It has become my custom to watch Tubi on my phone while the kids watch their programs and play their video games on the TV. Sometimes I'll start two or three movies at a time and switch them around as I'm doing laundry or cooking dinner through the week. Does this make it hard to follow the plots? Am I missing critical subtext? Disrupting the flow of the narrative? These aren't those kinds of movies, baby. I usually start 4-5 movies on a Monday afternoon and wrap all them sumbitches up by Sunday night. And it's Sunday night. And I ain't going to church. Where we're going, we don't need plots.
ROME, ARMED TO THE TEETH aka THE TOUGH ONES (1976)

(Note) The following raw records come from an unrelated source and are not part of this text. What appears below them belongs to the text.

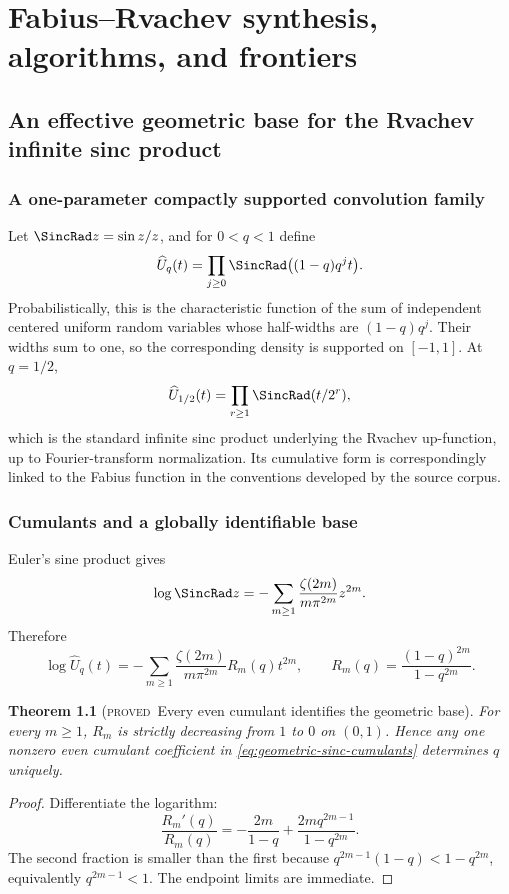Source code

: \documentclass[11pt,letterpaper,oneside,openany]{book}
\newtheorem{theorem}{Theorem}[chapter]
\theoremstyle{definition}
\theoremstyle{remark}
\newcommand{\statusproved}{\textcolor{provedgreen}{\textsc{proved}}}
\begin{document}
\part{Fabius--Rvachev synthesis, algorithms, and frontiers}

\chapter{An effective geometric base for the Rvachev infinite sinc product}

\section{A one-parameter compactly supported convolution family}
Let \(\SincRad z=\sin z/z\), and for \(0<q<1\) define
\begin{equation}
 \widehat U_q(t)=\prod_{j\ge0}
 \SincRad\bigl((1-q)q^jt\bigr).
 \label{eq:geometric-sinc-family}
\end{equation}
Probabilistically, this is the characteristic function of the sum of
independent centered uniform random variables whose half-widths are
\((1-q)q^j\).  Their widths sum to one, so the corresponding density is
supported on \([-1,1]\).  At \(q=1/2\),
\[
 \widehat U_{1/2}(t)=\prod_{r\ge1}\SincRad(t/2^r),
\]
which is the standard infinite sinc product underlying the Rvachev up-function,
up to Fourier-transform normalization.  Its cumulative form is correspondingly
linked to the Fabius function in the conventions developed by the source
corpus.

\section{Cumulants and a globally identifiable base}
Euler's sine product gives
\[
 \log\SincRad z
 =-\sum_{m\ge1}\frac{\zeta(2m)}{m\pi^{2m}}z^{2m}.
\]
Therefore
\begin{equation}
 \log\widehat U_q(t)=
 -\sum_{m\ge1}\frac{\zeta(2m)}{m\pi^{2m}}
 R_m(q)t^{2m},
 \qquad
 R_m(q)=\frac{(1-q)^{2m}}{1-q^{2m}}.
 \label{eq:geometric-sinc-cumulants}
\end{equation}

\begin{theorem}[\statusproved\ Every even cumulant identifies the geometric
base]
For every \(m\ge1\), \(R_m\) is strictly decreasing from \(1\) to \(0\) on
\((0,1)\).  Hence any one nonzero even cumulant coefficient in
\cref{eq:geometric-sinc-cumulants} determines \(q\) uniquely.
\end{theorem}
\begin{proof}
Differentiate the logarithm:
\[
 \frac{R_m'(q)}{R_m(q)}
 =-\frac{2m}{1-q}+\frac{2mq^{2m-1}}{1-q^{2m}}.
\]
The second fraction is smaller than the first because
\(q^{2m-1}(1-q)<1-q^{2m}\), equivalently \(q^{2m-1}<1\).  The endpoint limits
are immediate.
\end{proof}
\end{document}
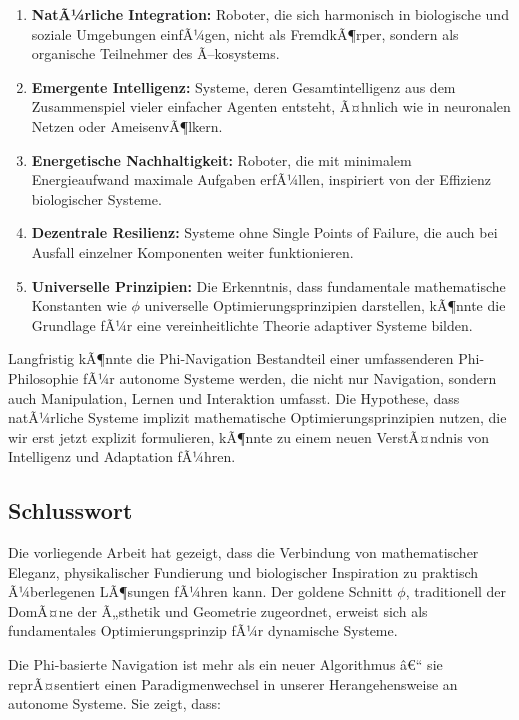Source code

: ﻿\documentclass[a4paper,12pt]{article}
\theoremstyle{definition}
\begin{document}
\begin{enumerate}
	\item \textbf{NatÃ¼rliche Integration:} Roboter, die sich harmonisch in biologische und soziale Umgebungen einfÃ¼gen, nicht als FremdkÃ¶rper, sondern als organische Teilnehmer des Ã–kosystems.
	
	\item \textbf{Emergente Intelligenz:} Systeme, deren Gesamtintelligenz aus dem Zusammenspiel vieler einfacher Agenten entsteht, Ã¤hnlich wie in neuronalen Netzen oder AmeisenvÃ¶lkern.
	
	\item \textbf{Energetische Nachhaltigkeit:} Roboter, die mit minimalem Energieaufwand maximale Aufgaben erfÃ¼llen, inspiriert von der Effizienz biologischer Systeme.
	
	\item \textbf{Dezentrale Resilienz:} Systeme ohne Single Points of Failure, die auch bei Ausfall einzelner Komponenten weiter funktionieren.
	
	\item \textbf{Universelle Prinzipien:} Die Erkenntnis, dass fundamentale mathematische Konstanten wie $\phi$ universelle Optimierungsprinzipien darstellen, kÃ¶nnte die Grundlage fÃ¼r eine vereinheitlichte Theorie adaptiver Systeme bilden.
\end{enumerate}

Langfristig kÃ¶nnte die Phi-Navigation Bestandteil einer umfassenderen Phi-Philosophie fÃ¼r autonome Systeme werden, die nicht nur Navigation, sondern auch Manipulation, Lernen und Interaktion umfasst. Die Hypothese, dass natÃ¼rliche Systeme implizit mathematische Optimierungsprinzipien nutzen, die wir erst jetzt explizit formulieren, kÃ¶nnte zu einem neuen VerstÃ¤ndnis von Intelligenz und Adaptation fÃ¼hren.

\subsection{Schlusswort}

Die vorliegende Arbeit hat gezeigt, dass die Verbindung von mathematischer Eleganz, physikalischer Fundierung und biologischer Inspiration zu praktisch Ã¼berlegenen LÃ¶sungen fÃ¼hren kann. Der goldene Schnitt $\phi$, traditionell der DomÃ¤ne der Ã„sthetik und Geometrie zugeordnet, erweist sich als fundamentales Optimierungsprinzip fÃ¼r dynamische Systeme.

Die Phi-basierte Navigation ist mehr als ein neuer Algorithmus â€“ sie reprÃ¤sentiert einen Paradigmenwechsel in unserer Herangehensweise an autonome Systeme. Sie zeigt, dass:
\end{document}
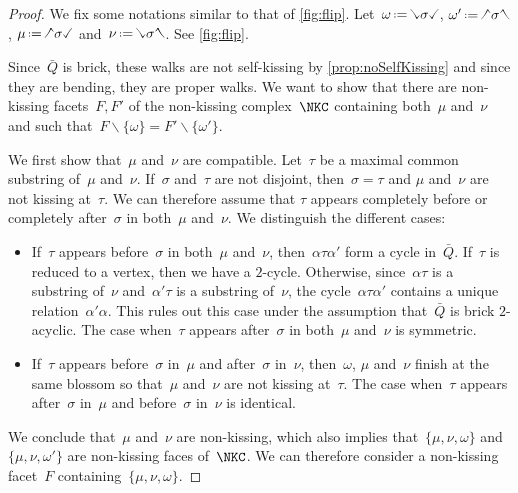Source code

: \documentclass{amsart}
\theoremstyle{definition}
\newcommand{\ssm}{\smallsetminus} %
\newcommand{\eqdef}{\mbox{\,\raisebox{0.2ex}{\scriptsize\ensuremath{\mathrm:}}\ensuremath{=}\,}} %
\newcommand{\quiver}{\bar Q} %
\newcommand{\hL}{\text{\rotatebox[origin=c]{180}{\checked}}}
\newcommand{\hR}{\text{\rotatebox[origin=c]{180}{\reflectbox{\checked}}}}
\newcommand{\cL}{\text{\reflectbox{\checked}}}
\newcommand{\cR}{\text{\checked}}
\newcommand{\hh}[1]{\hL#1\hR} %
\newcommand{\cc}[1]{\cL#1\cR} %
\newcommand{\hc}[1]{\hL#1\cR} %
\newcommand{\ch}[1]{\cL#1\hR} %
\begin{document}
\begin{proof}
We fix some notations similar to that of \cref{fig:flip}.
Let~$\omega \eqdef \cc{\sigma}$, $\omega' \eqdef \hh{\sigma}$, $\mu \eqdef \hc{\sigma}$ and~$\nu \eqdef \ch{\sigma}$.
See \cref{fig:flip}.

Since~$\quiver$ is brick, these walks are not self-kissing by \cref{prop:noSelfKissing} and since they are bending, they are proper walks.
We want to show that there are non-kissing facets~$F, F'$ of the non-kissing complex~$\NKC$ containing both~$\mu$ and~$\nu$ and such that~$F \ssm \{\omega\} = F' \ssm \{\omega'\}$.

We first show that~$\mu$ and~$\nu$ are compatible.
Let~$\tau$ be a maximal common substring of~$\mu$ and~$\nu$.
If~$\sigma$ and~$\tau$ are not disjoint, then~$\sigma = \tau$ and $\mu$ and~$\nu$ are not kissing at~$\tau$.
We can therefore assume that $\tau$ appears completely before or completely after~$\sigma$ in both~$\mu$ and~$\nu$.
We distinguish the different cases:
\begin{itemize}
\item If~$\tau$ appears before~$\sigma$ in both~$\mu$ and~$\nu$, then~$\alpha \tau \alpha'$ form a cycle in~$\quiver$. If~$\tau$ is reduced to a vertex, then we have a $2$-cycle. Otherwise, since~$\alpha\tau$ is a substring of~$\nu$ and~$\alpha'\tau$ is a substring of~$\nu$, the cycle~$\alpha \tau \alpha'$ contains a unique relation~$\alpha'\alpha$. This rules out this case under the assumption that~$\quiver$ is brick $2$-acyclic. The case when~$\tau$ appears after~$\sigma$ in both~$\mu$ and~$\nu$ is symmetric.
\item If~$\tau$ appears before~$\sigma$ in~$\mu$ and after~$\sigma$ in~$\nu$, then~$\omega$, $\mu$ and~$\nu$ finish at the same blossom so that~$\mu$ and~$\nu$ are not kissing at~$\tau$. The case when~$\tau$ appears after~$\sigma$ in~$\mu$ and before~$\sigma$ in~$\nu$ is identical.
\end{itemize}
We conclude that~$\mu$ and~$\nu$ are non-kissing, which also implies that~$\{\mu, \nu, \omega\}$ and~$\{\mu, \nu, \omega'\}$ are non-kissing faces of~$\NKC$.
We can therefore consider a non-kissing facet~$F$ containing~$\{\mu, \nu, \omega\}$.


\end{proof}
\end{document}
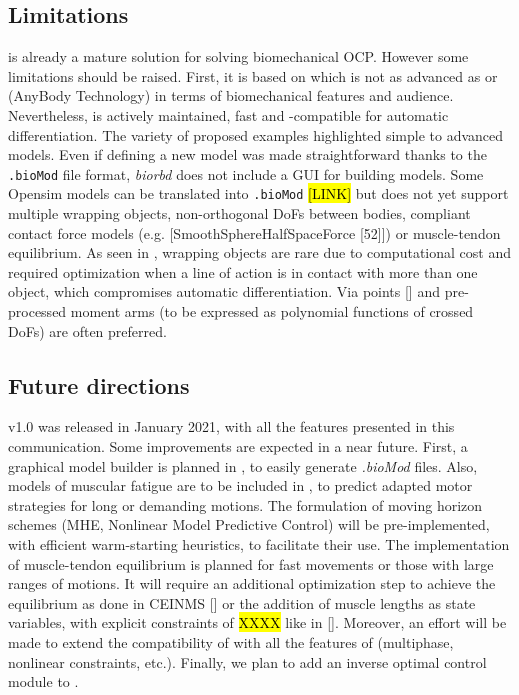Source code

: \subsection{Limitations}

\bioptim is already a mature solution for solving biomechanical OCP. 
However some limitations should be raised. 
First, it is based on  \biorbd which is not as advanced as \opensim or \anybody (AnyBody Technology) in terms of biomechanical features and audience.
Nevertheless,  \biorbd is actively maintained, fast and \casadi-compatible for automatic differentiation.
The variety of proposed examples highlighted simple to advanced models.
Even if defining a new model was made straightforward thanks to the \texttt{.bioMod} file format, \textit{biorbd} does not include a GUI for building models. 
Some Opensim models can be translated into \texttt{.bioMod} \hl{[LINK]} but \biorbd does not yet support multiple wrapping objects, non-orthogonal DoFs between bodies, compliant contact force models (e.g. [SmoothSphereHalfSpaceForce [52]]) or muscle-tendon equilibrium. 
As seen in \addref, wrapping objects are rare due to computational cost and required optimization when a line of action is in contact with more than one object, which compromises automatic differentiation. 
Via points [\addref] and pre-processed moment arms \addref (to be expressed as polynomial functions of crossed DoFs) are often preferred. 

\subsection{Future directions}

\bioptim v1.0 was released in January 2021, with all the features presented in this communication.
Some improvements are expected in a near future.
First, a graphical model builder is planned in \biorbd, to easily generate \textit{.bioMod} files.
Also, models of muscular fatigue are to be included in \bioptim, to predict adapted motor strategies for long or demanding motions.
The formulation of moving horizon schemes (MHE, Nonlinear Model Predictive Control) will be pre-implemented, with efficient warm-starting heuristics, to facilitate their use.
The implementation of muscle-tendon equilibrium is planned for fast movements or those with large ranges of motions. 
It will require an additional optimization step to achieve the equilibrium as done in CEINMS [\addref] or the addition of muscle lengths as state variables, with explicit constraints of \hl{XXXX} like in [\addref].  
Moreover, an effort will be made to extend the compatibility of \acados with all the features of \bioptim (multiphase, nonlinear constraints, etc.). 
Finally, we plan to add an inverse optimal control module to \bioptim.
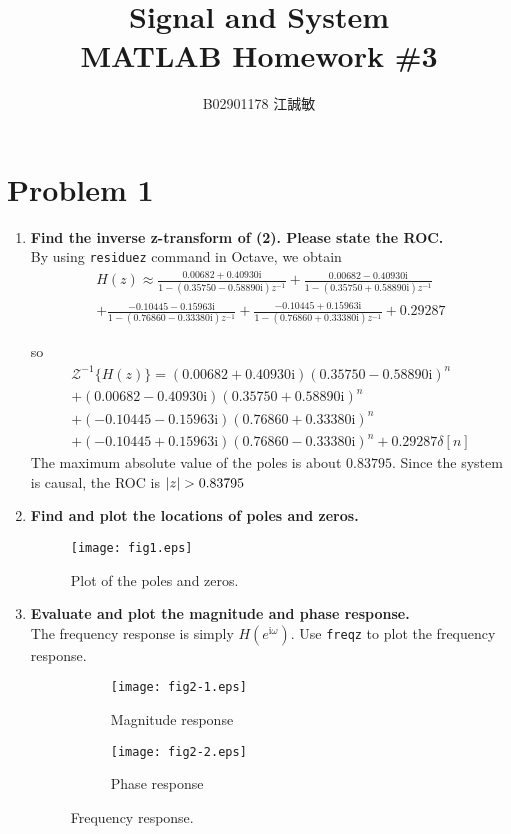 \documentclass[12pt, a4paper]{article}
\title{ \bf {\Huge Signal and System}\\ MATLAB Homework \#3}
\author{B02901178 江誠敏}
\DeclarePairedDelimiter{\abs}{\lvert}{\rvert}
\newcommand{\img}{\mathrm{i}}
\begin{document}
\maketitle

\section{Problem 1}
\begin{enumerate}[label=(\alph*)]
  \item {\bf Find the inverse z-transform of (2). Please state the ROC. } \\[12pt]
    By using \texttt{residuez} command in Octave, we obtain
    \begin{multline*}
      H(z) \approx \frac{ 0.00682 + 0.40930 \img }{ 1 - (0.35750 - 0.58890\img) z^{-1} }
      + \frac{ 0.00682 - 0.40930\img }{ 1 - (0.35750 + 0.58890\img) z^{-1} } \\
      + \frac{ -0.10445 - 0.15963\img }{ 1 - (0.76860 - 0.33380\img) z^{-1} }
      + \frac{ -0.10445 + 0.15963\img }{ 1 - (0.76860 + 0.33380\img) z^{-1} }
      + 0.29287
    \end{multline*}

    so
    \begin{multline*}
      \mathcal{Z}^{-1} \{ H(z) \} =  (0.00682 + 0.40930 \img) (0.35750 - 0.58890\img)^n  \\
      + (0.00682 - 0.40930 \img) (0.35750 + 0.58890\img)^n  \\
      + (-0.10445 - 0.15963 \img) (0.76860 + 0.33380\img)^n  \\
      + (-0.10445 + 0.15963 \img) (0.76860 - 0.33380\img)^n  + 0.29287 \delta[n]
      \end{multline*}
    The maximum absolute value of the poles is about $0.83795$.
    Since the system is causal,  the ROC is $ \abs{z} > 0.83795 $
    \clearpage
  \item {\bf Find and plot the locations of poles and zeros.} \\[12pt]

    \begin{figure}[H]
      \centering
      \texttt{[image: fig1.eps]}
      \caption{Plot of the poles and zeros.}
    \end{figure}


  \item {\bf Evaluate and plot the magnitude and phase response.} \\[12pt]
    The frequency response is simply $H(e^{\img \omega})$.
    Use \texttt{freqz} to plot the frequency response.
    \begin{figure}[H]
      \centering
      \begin{subfigure}{0.49\textwidth}
        \texttt{[image: fig2-1.eps]}
        \caption{Magnitude response}
      \end{subfigure} %
      \begin{subfigure}{0.49\textwidth}
        \texttt{[image: fig2-2.eps]}
        \caption{Phase response}
      \end{subfigure}
      \caption{Frequency response.}
    \end{figure}


\end{enumerate}
\end{document}
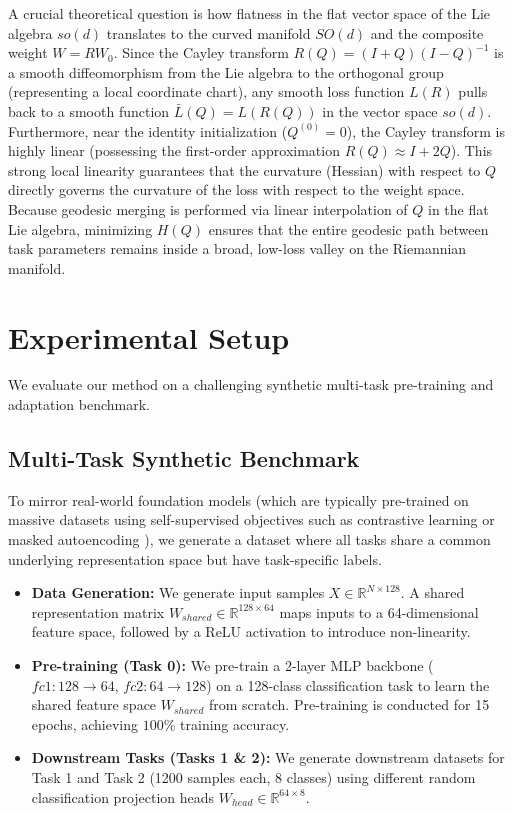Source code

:\documentclass{article}
\theoremstyle{plain}
\theoremstyle{definition}
\theoremstyle{remark}
\begin{document}
A crucial theoretical question is how flatness in the flat vector space of the Lie algebra $so(d)$ translates to the curved manifold $SO(d)$ and the composite weight $W = R W_0$. Since the Cayley transform $R(Q) = (I+Q)(I-Q)^{-1}$ is a smooth diffeomorphism from the Lie algebra to the orthogonal group (representing a local coordinate chart), any smooth loss function $L(R)$ pulls back to a smooth function $\bar{L}(Q) = L(R(Q))$ in the vector space $so(d)$. Furthermore, near the identity initialization ($Q^{(0)} = 0$), the Cayley transform is highly linear (possessing the first-order approximation $R(Q) \approx I + 2Q$). This strong local linearity guarantees that the curvature (Hessian) with respect to $Q$ directly governs the curvature of the loss with respect to the weight space. Because geodesic merging is performed via linear interpolation of $Q$ in the flat Lie algebra, minimizing $H(Q)$ ensures that the entire geodesic path between task parameters remains inside a broad, low-loss valley on the Riemannian manifold.

\section{Experimental Setup}
\label{submission-experiments}

We evaluate our method on a challenging synthetic multi-task pre-training and adaptation benchmark.

\subsection{Multi-Task Synthetic Benchmark}
To mirror real-world foundation models (which are typically pre-trained on massive datasets using self-supervised objectives such as contrastive learning \cite{caron2021emerging} or masked autoencoding \cite{he2022masked}), we generate a dataset where all tasks share a common underlying representation space but have task-specific labels. 
\begin{itemize}
  \item \textbf{Data Generation:} We generate input samples $X \in \mathbb{R}^{N \times 128}$. A shared representation matrix $W_{shared} \in \mathbb{R}^{128 \times 64}$ maps inputs to a 64-dimensional feature space, followed by a ReLU activation to introduce non-linearity. 
  \item \textbf{Pre-training (Task 0):} We pre-train a 2-layer MLP backbone ($fc1: 128 \rightarrow 64$, $fc2: 64 \rightarrow 128$) on a 128-class classification task to learn the shared feature space $W_{shared}$ from scratch. Pre-training is conducted for 15 epochs, achieving $100\%$ training accuracy.
  \item \textbf{Downstream Tasks (Tasks 1 \& 2):} We generate downstream datasets for Task 1 and Task 2 (1200 samples each, 8 classes) using different random classification projection heads $W_{head} \in \mathbb{R}^{64 \times 8}$. 
\end{itemize}
\end{document}
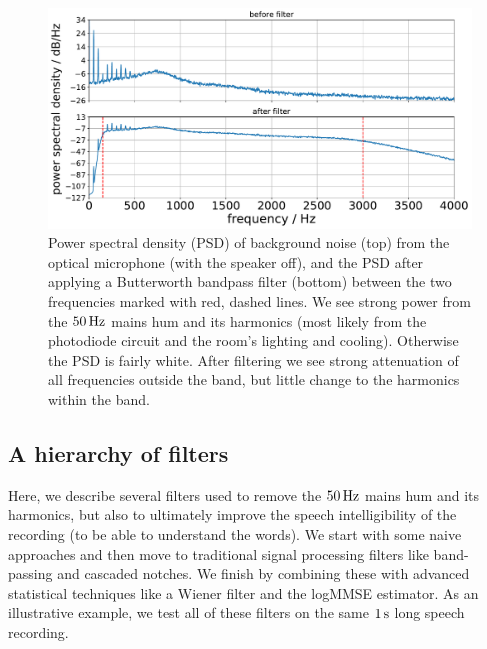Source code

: \documentclass[paper-main.tex]{subfiles}
\begin{document}
\begin{figure}
	\includegraphics[width=.49\textwidth]{figures/psd_butterworth_14_6.pdf}
	\caption{\label{fig:psd_noise}
Power spectral density (PSD) of background noise (top) from the optical microphone (with the speaker off), and the PSD after applying a Butterworth bandpass filter (bottom) between the two frequencies marked with red, dashed lines. 
We see strong power from the $50\,{\rm Hz}$ mains hum and its harmonics (most likely from the photodiode circuit and the room’s lighting and cooling). Otherwise the PSD is fairly white. 
After filtering we see strong attenuation of all frequencies outside the band, but little change to the harmonics within the band.
}
\end{figure}


\subsection{A hierarchy of filters}
\label{sec:filters}

Here, we describe several filters used to remove the $50\,{\rm Hz}$ mains hum and its harmonics, but also to ultimately improve the speech intelligibility of the recording (to be able to understand the words). We start with some naive approaches and then move to traditional signal processing filters like band-passing and cascaded notches. We finish by combining these with advanced statistical techniques like a Wiener filter and the logMMSE estimator. As an illustrative example, we test all of these filters on the same $1\,{\rm s}$ long speech recording.
\end{document}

If you ever wanted to watch Will Ferrell beat the shit out of The Strokes, then boy do I have good news for you! The opening credits established this early on as very much my kinda thing. That funky score! The fonts! The car chases! What we have here is your usual psychopathic cop driven by the urge to do violence to crooks. So he does. Then the crooks kidnap his liberal girlfriend and threaten to toss her into a car compactor. Things escalate from there in typical Italian grindhouse fashion. All of the crooks seem to be physically handicapped in some way, and our hero is a monstrous asshole. The streets run red with marinara. It's fun!
MUNCHIES (1987)
What was the deal with 80s B-movie culture shitting on 50s kitsch? You see that a lot. It isn't enough to make fools of their boomer parents, but these 80s guys had to keep turning them into these weird over-the-top parodies with massive beehive haircuts and pink Cadillacs. Anyway, this is Gremlins ripoff #147. It's kinda funny in parts, but not in any of the ways the filmakers intended. The main protagonist is an insufferable wannabe stand up comedian with a fluffy mullet and jokes ripped off from every Star Search 2nd runner up you ever saw. The gremliny munchie monsters act like a gaggle of 8th boys on coke. They can talk, and they use stupid accents and have an endless supply of terrible one-liners while they menace people playing mini golf. This is probably what it was like to hang out with Dave Coulier in 1989. I make it sound more terrible then it really is, but MUNCHIES is pretty tepid. It is, however, colorful, amusingly dated, and energetic. You might have a good time with it playing in the background while you're stoned and doing something else at the same time.
THE DEEP HOUSE (2020)
Imagine a haunted house, but underwater! That's the gimmick. And it's good! This movie seems to follow the Stephen King school of creativity, where you start off with a cool "what-if" idea (what if a St. Bernard got rabies? What if you got snowed in at a haunted hotel? Etc.) and build a plot around it. This movie does exactly what you want it to do based on the premise. It's exciting, it doesn't overstay its welcome, and the lore-discovery phase is entertaining enough to get us into the jump-scare phase without showing ass. It's a lean, mean machine and a good way to blow 90-ish minutes. I suffer from a touch of Thalassophobia and I am a lifelong sucker for spooky underwater shit, so I caught a buzz off this movie. Good stuff!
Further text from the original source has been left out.